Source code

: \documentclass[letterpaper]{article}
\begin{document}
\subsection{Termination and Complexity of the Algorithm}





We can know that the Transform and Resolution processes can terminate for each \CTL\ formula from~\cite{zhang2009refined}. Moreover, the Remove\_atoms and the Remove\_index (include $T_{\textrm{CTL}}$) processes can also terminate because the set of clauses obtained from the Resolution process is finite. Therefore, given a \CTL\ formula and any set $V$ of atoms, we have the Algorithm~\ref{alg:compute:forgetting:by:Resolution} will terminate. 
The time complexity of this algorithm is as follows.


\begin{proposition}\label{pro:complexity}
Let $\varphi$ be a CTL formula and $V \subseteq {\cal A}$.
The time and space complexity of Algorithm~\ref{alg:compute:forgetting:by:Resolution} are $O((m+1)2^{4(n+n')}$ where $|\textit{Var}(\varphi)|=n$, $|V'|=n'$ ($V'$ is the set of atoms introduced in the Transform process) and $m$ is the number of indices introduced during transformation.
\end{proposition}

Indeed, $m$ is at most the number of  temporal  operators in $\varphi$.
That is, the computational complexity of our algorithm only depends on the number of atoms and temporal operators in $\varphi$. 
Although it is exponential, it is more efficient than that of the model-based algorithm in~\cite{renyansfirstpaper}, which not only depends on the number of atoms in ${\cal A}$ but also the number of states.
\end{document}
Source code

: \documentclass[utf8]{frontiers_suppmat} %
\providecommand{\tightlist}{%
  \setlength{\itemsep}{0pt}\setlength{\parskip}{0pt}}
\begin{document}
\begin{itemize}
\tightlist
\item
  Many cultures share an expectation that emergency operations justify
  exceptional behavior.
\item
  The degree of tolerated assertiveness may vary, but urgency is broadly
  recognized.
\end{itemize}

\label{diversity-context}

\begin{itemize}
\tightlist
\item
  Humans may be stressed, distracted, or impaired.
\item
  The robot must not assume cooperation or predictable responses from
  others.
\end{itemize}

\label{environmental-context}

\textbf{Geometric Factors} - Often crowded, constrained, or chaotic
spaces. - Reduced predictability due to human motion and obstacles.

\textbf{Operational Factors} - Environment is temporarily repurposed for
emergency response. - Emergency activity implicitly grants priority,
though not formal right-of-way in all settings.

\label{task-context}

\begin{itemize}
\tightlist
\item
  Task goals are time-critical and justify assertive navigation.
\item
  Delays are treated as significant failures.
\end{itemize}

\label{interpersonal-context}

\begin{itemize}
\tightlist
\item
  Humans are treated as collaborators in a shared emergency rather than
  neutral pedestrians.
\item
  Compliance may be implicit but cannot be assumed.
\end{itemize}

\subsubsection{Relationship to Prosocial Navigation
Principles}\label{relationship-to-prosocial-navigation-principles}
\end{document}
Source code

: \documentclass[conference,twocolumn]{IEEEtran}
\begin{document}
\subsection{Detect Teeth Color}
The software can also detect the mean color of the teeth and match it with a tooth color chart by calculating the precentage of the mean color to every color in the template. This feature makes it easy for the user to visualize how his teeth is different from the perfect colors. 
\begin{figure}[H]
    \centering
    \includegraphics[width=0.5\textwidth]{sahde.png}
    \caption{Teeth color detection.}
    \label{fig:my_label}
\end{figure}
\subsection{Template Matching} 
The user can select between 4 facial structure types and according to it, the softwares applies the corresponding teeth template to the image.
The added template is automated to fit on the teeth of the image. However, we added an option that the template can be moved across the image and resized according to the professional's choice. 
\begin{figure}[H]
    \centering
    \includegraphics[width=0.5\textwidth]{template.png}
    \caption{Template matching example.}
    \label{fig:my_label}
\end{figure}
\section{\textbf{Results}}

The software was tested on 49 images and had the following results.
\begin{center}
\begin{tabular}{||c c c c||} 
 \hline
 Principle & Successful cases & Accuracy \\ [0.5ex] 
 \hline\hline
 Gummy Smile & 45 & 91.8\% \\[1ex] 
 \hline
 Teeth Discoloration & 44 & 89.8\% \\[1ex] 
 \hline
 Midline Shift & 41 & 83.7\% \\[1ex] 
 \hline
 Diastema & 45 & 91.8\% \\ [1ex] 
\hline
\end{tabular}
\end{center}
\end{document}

=====

**Exercise instructions**. Reproduce the data shown above in its entirety, keeping each word as it is.

**Response to this exercise**.
Source code

: \documentclass[letterpaper]{article}
\begin{document}
\subsection{Termination and Complexity of the Algorithm}





We can know that the Transform and Resolution processes can terminate for each \CTL\ formula from~\cite{zhang2009refined}. Moreover, the Remove\_atoms and the Remove\_index (include $T_{\textrm{CTL}}$) processes can also terminate because the set of clauses obtained from the Resolution process is finite. Therefore, given a \CTL\ formula and any set $V$ of atoms, we have the Algorithm~\ref{alg:compute:forgetting:by:Resolution} will terminate. 
The time complexity of this algorithm is as follows.


\begin{proposition}\label{pro:complexity}
Let $\varphi$ be a CTL formula and $V \subseteq {\cal A}$.
The time and space complexity of Algorithm~\ref{alg:compute:forgetting:by:Resolution} are $O((m+1)2^{4(n+n')}$ where $|\textit{Var}(\varphi)|=n$, $|V'|=n'$ ($V'$ is the set of atoms introduced in the Transform process) and $m$ is the number of indices introduced during transformation.
\end{proposition}

Indeed, $m$ is at most the number of  temporal  operators in $\varphi$.
That is, the computational complexity of our algorithm only depends on the number of atoms and temporal operators in $\varphi$. 
Although it is exponential, it is more efficient than that of the model-based algorithm in~\cite{renyansfirstpaper}, which not only depends on the number of atoms in ${\cal A}$ but also the number of states.
\end{document}
Source code

: \documentclass[utf8]{frontiers_suppmat} %
\providecommand{\tightlist}{%
  \setlength{\itemsep}{0pt}\setlength{\parskip}{0pt}}
\begin{document}
\begin{itemize}
\tightlist
\item
  Many cultures share an expectation that emergency operations justify
  exceptional behavior.
\item
  The degree of tolerated assertiveness may vary, but urgency is broadly
  recognized.
\end{itemize}

\label{diversity-context}

\begin{itemize}
\tightlist
\item
  Humans may be stressed, distracted, or impaired.
\item
  The robot must not assume cooperation or predictable responses from
  others.
\end{itemize}

\label{environmental-context}

\textbf{Geometric Factors} - Often crowded, constrained, or chaotic
spaces. - Reduced predictability due to human motion and obstacles.

\textbf{Operational Factors} - Environment is temporarily repurposed for
emergency response. - Emergency activity implicitly grants priority,
though not formal right-of-way in all settings.

\label{task-context}

\begin{itemize}
\tightlist
\item
  Task goals are time-critical and justify assertive navigation.
\item
  Delays are treated as significant failures.
\end{itemize}

\label{interpersonal-context}

\begin{itemize}
\tightlist
\item
  Humans are treated as collaborators in a shared emergency rather than
  neutral pedestrians.
\item
  Compliance may be implicit but cannot be assumed.
\end{itemize}

\subsubsection{Relationship to Prosocial Navigation
Principles}\label{relationship-to-prosocial-navigation-principles}
\end{document}
Source code

: \documentclass[conference,twocolumn]{IEEEtran}
\begin{document}
\subsection{Detect Teeth Color}
The software can also detect the mean color of the teeth and match it with a tooth color chart by calculating the precentage of the mean color to every color in the template. This feature makes it easy for the user to visualize how his teeth is different from the perfect colors. 
\begin{figure}[H]
    \centering
    \includegraphics[width=0.5\textwidth]{sahde.png}
    \caption{Teeth color detection.}
    \label{fig:my_label}
\end{figure}
\subsection{Template Matching} 
The user can select between 4 facial structure types and according to it, the softwares applies the corresponding teeth template to the image.
The added template is automated to fit on the teeth of the image. However, we added an option that the template can be moved across the image and resized according to the professional's choice. 
\begin{figure}[H]
    \centering
    \includegraphics[width=0.5\textwidth]{template.png}
    \caption{Template matching example.}
    \label{fig:my_label}
\end{figure}
\section{\textbf{Results}}

The software was tested on 49 images and had the following results.
\begin{center}
\begin{tabular}{||c c c c||} 
 \hline
 Principle & Successful cases & Accuracy \\ [0.5ex] 
 \hline\hline
 Gummy Smile & 45 & 91.8\% \\[1ex] 
 \hline
 Teeth Discoloration & 44 & 89.8\% \\[1ex] 
 \hline
 Midline Shift & 41 & 83.7\% \\[1ex] 
 \hline
 Diastema & 45 & 91.8\% \\ [1ex] 
\hline
\end{tabular}
\end{center}
\end{document}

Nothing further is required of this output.